Predictably, Evelyn's mother was nowhere to be found again when her daughter needed her, and was eventually proven to have been feeding information to the prosecution to help convict Thaw. One of Evelyn's relatives said this about her mother: "She knew better. She also knew that she was sacrificing her child's soul for money by which to live without effort. She could have taken in washing or done a thousand other things that would not have placed her child in harm's way....Even a dumb brute would protect its young....She was the degenerate." I know I have returned again and again to Evelyn's mother, but I cannot help but imagine what Evelyn's life could have been like if the person whose job it was to protect her wouldn't have abandoned her. I can't help but think of other famous young women who have had spectacular, well-publicised breakdowns (Britney Spears comes to mind), and wonder how much her parents let her down in a similar way.
It was interesting to read about the frenzy of press this trial produced - again, I can't help but think of modern equivelents, and wonder about the advisability of allowing the press to pursue their subjects almost without restraint. Evelyn says, "It is a frightening experience to hear a thought to which you have never given words babbled aloud in the street....It sets you frantically anxious to attend, to contradict, to correct. Your little secret is everybody's secret now. It has gained in importance, has been twisted in detail until it is like nothing you ever knew." Sound anything like the tabloids of today? Once again, I have been amazed at how this story from 100 years ago parallels so much of our society today.

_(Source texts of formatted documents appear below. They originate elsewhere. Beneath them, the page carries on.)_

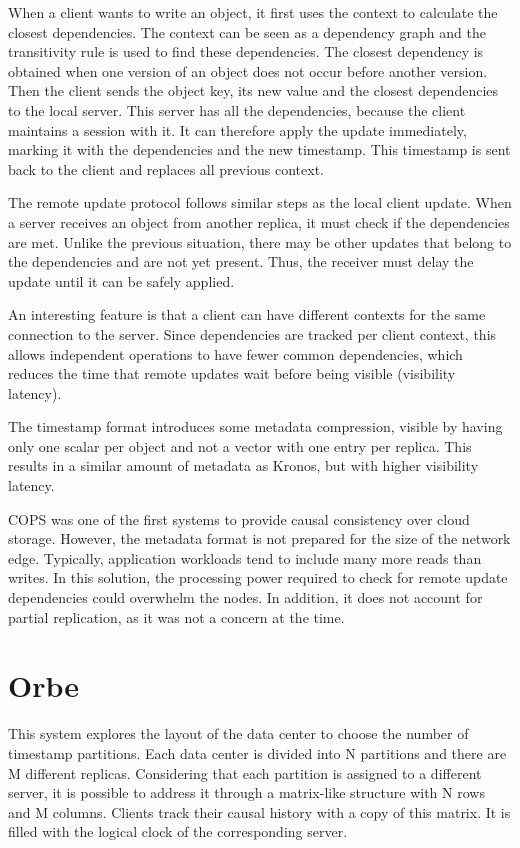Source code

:When a client wants to write an object, 
it first uses the context to calculate the closest dependencies. 
The context can be seen as a dependency graph and the transitivity rule is 
used to find these dependencies. 
The closest dependency is obtained when one version of an object does not occur 
before another version. 
Then the client sends the object key, 
its new value and the closest dependencies to the local server. 
This server has all the dependencies, 
because the client maintains a session with it. 
It can therefore apply the update immediately, 
marking it with the dependencies and the new timestamp. 
This timestamp is sent back to the client and replaces all previous context. 

The remote update protocol follows similar steps as the local client update. 
When a server receives an object from another replica, 
it must check if the dependencies are met. 
Unlike the previous situation, 
there may be other updates that belong to the dependencies and are not yet 
present. 
Thus, the receiver must delay the update until it can be safely applied. 

An interesting feature is that a client can have different contexts for the 
same connection to the server. 
Since dependencies are tracked per client context, 
this allows independent operations to have fewer common dependencies, 
which reduces the time that remote updates wait before being visible 
(visibility latency). 

The timestamp format introduces some metadata compression, 
visible by having only one scalar per object and not a vector with one entry 
per replica. 
This results in a similar amount of metadata as Kronos, 
but with higher visibility latency. 

COPS was one of the first systems to provide causal consistency over cloud 
storage. 
However, the metadata format is not prepared for the size of the network edge. 
Typically, application workloads tend to include many more reads than writes. 
In this solution, the processing power required to check for remote update 
dependencies could overwhelm the nodes. 
In addition, it does not account for partial replication, 
as it was not a concern at the time.

\section{Orbe}
\label{sec:soa:orbe}

This system \cite{du2013orbe}
explores the layout of the data center to choose the number of 
timestamp partitions. 
Each data center is divided into N partitions and there are M different 
replicas. 
Considering that each partition is assigned to a different server, 
it is possible to address it through a matrix-like structure with N rows and M 
columns. 
Clients track their causal history with a copy of this matrix. 
It is filled with the logical clock of the corresponding server.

I found this book to be a fascinating read. The author is clearly a fan of Nesbit's - if you do a little research on the internet, you can find several accounts of the story that are not as kind to Evelyn. There were moments when I felt the narrative was a bit too overdone and sensationalistic - the prolific use of adjectives bothered me in the middle sections of the book. I was completely drawn in to the story, however, and felt so much sympathy for Evelyn and her plight. If you are looking to try some nonfiction and don't know where to start, I would definitely recommend giving this one a try. (And as an interesting aside, author L.M. Montgomery used a photograph of Nesbit as the model for her beloved heroine Anne in the Anne of Green Gables series.)
"The tragedy wasn't that Stanford White died, but that I lived."